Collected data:
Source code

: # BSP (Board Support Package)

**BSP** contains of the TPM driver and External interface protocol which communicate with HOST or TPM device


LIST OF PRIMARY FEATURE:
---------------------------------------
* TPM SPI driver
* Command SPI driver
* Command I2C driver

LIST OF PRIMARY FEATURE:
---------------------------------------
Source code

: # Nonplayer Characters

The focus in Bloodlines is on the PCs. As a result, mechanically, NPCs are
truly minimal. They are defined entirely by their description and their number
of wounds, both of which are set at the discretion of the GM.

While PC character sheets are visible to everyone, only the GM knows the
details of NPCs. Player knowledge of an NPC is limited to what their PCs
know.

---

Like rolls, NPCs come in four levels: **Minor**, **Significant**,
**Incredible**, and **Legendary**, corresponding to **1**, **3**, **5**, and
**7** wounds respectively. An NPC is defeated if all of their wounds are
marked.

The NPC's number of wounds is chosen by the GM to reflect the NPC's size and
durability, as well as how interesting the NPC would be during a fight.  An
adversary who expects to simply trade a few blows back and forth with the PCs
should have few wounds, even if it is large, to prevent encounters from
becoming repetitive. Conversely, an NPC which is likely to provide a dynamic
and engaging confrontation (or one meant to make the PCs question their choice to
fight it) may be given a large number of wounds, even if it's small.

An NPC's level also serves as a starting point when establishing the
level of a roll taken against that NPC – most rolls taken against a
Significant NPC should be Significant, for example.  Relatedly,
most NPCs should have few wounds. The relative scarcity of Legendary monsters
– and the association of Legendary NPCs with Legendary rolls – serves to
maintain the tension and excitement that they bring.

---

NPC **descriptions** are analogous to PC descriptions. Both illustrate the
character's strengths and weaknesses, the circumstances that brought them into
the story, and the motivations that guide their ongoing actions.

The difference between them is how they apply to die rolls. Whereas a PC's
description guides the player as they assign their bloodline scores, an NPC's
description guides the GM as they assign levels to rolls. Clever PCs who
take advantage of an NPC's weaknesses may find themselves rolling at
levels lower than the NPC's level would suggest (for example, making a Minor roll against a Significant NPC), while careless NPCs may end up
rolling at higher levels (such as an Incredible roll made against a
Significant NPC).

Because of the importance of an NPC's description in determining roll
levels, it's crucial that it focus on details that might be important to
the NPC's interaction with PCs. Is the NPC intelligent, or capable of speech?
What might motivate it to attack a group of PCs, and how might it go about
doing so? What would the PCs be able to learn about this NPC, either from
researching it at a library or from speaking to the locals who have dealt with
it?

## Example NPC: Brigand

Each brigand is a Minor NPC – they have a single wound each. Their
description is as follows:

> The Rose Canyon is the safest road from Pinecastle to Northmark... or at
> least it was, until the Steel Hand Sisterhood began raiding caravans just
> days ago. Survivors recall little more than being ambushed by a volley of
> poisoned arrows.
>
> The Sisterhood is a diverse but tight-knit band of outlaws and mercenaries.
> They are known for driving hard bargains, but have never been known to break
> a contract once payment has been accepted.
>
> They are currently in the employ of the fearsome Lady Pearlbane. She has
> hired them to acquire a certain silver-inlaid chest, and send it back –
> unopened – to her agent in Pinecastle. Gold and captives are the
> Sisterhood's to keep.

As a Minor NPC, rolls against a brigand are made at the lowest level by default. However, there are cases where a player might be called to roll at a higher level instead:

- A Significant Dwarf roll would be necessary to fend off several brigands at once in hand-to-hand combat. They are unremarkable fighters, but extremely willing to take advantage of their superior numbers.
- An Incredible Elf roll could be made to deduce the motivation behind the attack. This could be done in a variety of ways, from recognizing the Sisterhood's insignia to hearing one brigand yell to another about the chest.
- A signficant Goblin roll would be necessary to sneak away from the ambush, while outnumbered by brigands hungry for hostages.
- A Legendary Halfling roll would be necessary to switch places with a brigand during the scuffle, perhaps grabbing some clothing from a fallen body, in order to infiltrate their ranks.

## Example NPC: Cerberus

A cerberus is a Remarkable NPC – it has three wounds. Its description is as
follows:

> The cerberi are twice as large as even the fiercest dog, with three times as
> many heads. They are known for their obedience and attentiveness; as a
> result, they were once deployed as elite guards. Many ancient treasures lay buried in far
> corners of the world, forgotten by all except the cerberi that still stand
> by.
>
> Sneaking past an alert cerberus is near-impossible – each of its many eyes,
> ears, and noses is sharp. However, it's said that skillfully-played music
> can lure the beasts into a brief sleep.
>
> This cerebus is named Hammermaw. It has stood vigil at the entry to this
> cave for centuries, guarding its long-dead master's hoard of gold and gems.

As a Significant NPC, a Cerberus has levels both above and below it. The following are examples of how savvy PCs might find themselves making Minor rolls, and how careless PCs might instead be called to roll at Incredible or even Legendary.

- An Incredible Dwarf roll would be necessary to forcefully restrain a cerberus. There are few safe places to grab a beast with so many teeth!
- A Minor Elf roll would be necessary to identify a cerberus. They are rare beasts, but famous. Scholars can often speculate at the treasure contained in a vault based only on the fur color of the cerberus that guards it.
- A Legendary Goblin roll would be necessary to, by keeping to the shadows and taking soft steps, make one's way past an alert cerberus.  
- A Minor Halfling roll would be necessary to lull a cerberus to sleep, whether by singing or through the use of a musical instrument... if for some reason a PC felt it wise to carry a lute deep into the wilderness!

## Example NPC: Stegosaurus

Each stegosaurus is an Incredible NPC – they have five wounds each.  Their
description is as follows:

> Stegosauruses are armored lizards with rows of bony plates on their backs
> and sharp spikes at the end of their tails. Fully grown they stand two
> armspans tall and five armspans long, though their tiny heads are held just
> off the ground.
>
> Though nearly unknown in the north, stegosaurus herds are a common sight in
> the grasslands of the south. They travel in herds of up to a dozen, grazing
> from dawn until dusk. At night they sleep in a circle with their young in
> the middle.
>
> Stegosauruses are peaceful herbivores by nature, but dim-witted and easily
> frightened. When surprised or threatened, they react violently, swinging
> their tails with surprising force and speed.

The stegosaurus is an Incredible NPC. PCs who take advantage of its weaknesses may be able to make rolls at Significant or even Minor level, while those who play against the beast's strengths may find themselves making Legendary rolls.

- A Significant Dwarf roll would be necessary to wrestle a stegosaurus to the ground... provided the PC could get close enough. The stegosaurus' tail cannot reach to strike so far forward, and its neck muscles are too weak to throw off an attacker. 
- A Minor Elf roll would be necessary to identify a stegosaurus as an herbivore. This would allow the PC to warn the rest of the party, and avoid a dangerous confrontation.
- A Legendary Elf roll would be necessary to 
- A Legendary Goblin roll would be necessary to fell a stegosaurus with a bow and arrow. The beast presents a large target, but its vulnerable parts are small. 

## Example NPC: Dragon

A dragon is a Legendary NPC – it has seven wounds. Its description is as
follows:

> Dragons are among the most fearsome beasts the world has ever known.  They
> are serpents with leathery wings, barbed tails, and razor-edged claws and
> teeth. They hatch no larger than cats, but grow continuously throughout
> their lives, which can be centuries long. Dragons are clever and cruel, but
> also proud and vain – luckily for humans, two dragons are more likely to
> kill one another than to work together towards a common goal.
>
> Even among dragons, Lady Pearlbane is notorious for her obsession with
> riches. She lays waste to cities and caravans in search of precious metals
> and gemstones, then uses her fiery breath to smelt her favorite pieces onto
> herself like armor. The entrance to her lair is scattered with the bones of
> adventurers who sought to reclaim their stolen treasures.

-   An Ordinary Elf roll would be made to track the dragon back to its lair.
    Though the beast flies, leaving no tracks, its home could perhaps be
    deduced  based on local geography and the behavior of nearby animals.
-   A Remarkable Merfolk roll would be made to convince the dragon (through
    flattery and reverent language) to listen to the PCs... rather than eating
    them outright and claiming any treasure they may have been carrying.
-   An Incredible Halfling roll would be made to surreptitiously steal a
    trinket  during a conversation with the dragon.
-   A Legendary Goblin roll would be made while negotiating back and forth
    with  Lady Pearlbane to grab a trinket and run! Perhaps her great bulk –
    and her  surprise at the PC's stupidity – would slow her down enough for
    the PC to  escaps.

Prompt
From the data above, gather every line that includes the word "during".

Task output
durability, as well as how interesting the NPC would be during a fight.  An
- A Legendary Halfling roll would be necessary to switch places with a brigand during the scuffle, perhaps grabbing some clothing from a fallen body, in order to infiltrate their ranks.
    trinket  during a conversation with the dragon.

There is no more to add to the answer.